Fang J, Walters A, Hara H, Long C, Yeh P, Ayares D, Cooper DKC, Bianchi J. Anti‐gal antibodies in α1,3‐galactosyltransferase gene‐knockout pigs. Xenotransplantation 2012; 19: 305–310. © 2012 John Wiley & Sons A/S. Abstract Serum anti‐galactose‐α1,3‐galactose (Gal) IgM and IgG antibody levels were measured by ELISA in α1,3‐galactosyltransferase gene‐knockout (GTKO) pigs (78 estimations in 47 pigs).

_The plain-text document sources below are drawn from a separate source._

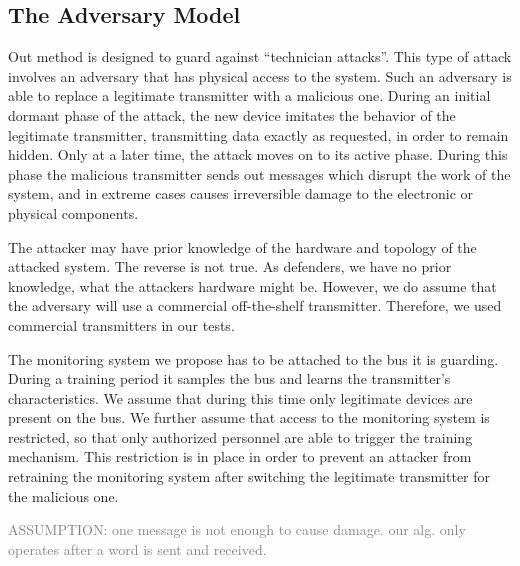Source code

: \documentclass[conference]{IEEEtran}
\begin{document}
\subsection{The Adversary Model}
  Out method is designed to guard against ``technician attacks''. This type of attack involves an adversary that has physical access to the system. Such an adversary is able to replace a legitimate transmitter with a malicious one. During an initial dormant phase of the attack, the new device imitates the behavior of the legitimate transmitter, transmitting data exactly as requested, in order to remain hidden. Only at a later time, the attack moves on to its active phase. During this phase the malicious transmitter sends out messages which disrupt the work of the system, and in extreme cases causes irreversible damage to the electronic or physical components.
  

  The attacker may have prior knowledge of the hardware and topology of the attacked system. The reverse is not true. As defenders, we have no prior knowledge, what the attackers hardware might be. However, we do assume that the adversary will use a commercial off-the-shelf transmitter. Therefore, we used commercial transmitters in our tests.

  The monitoring system we propose has to be attached to the bus it is guarding. During a training period it samples the bus and learns the transmitter's characteristics. We assume that during this time only legitimate devices are present on the bus. We further assume that access to the monitoring system is restricted, so that only authorized personnel are able to trigger the training mechanism. This restriction is in place in order to prevent an attacker from retraining the monitoring system after switching the legitimate transmitter for the malicious one. 
  
  \textcolor{gray}{ASSUMPTION: one message is not enough to cause damage. our alg. only operates after a word is sent and received.}
\end{document}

A low level of anti‐Gal IgM was present soon after birth, and rose to a peak at 4–6 m, which was maintained thereafter even in the oldest pigs tested (at >2 yr). Anti‐Gal IgG was also present at birth, peaked at 3 m, and after 6 m steadily decreased until almost undetectable at 20 m. No differences in this pattern were seen between pigs of different gender. Total IgM followed a similar pattern as anti‐Gal IgM, but total IgG did not decrease after 6m. The data provide useful baseline data for future experimental studies in GTKO pigs, e.g., relating to the antibody response to WT pig allografts.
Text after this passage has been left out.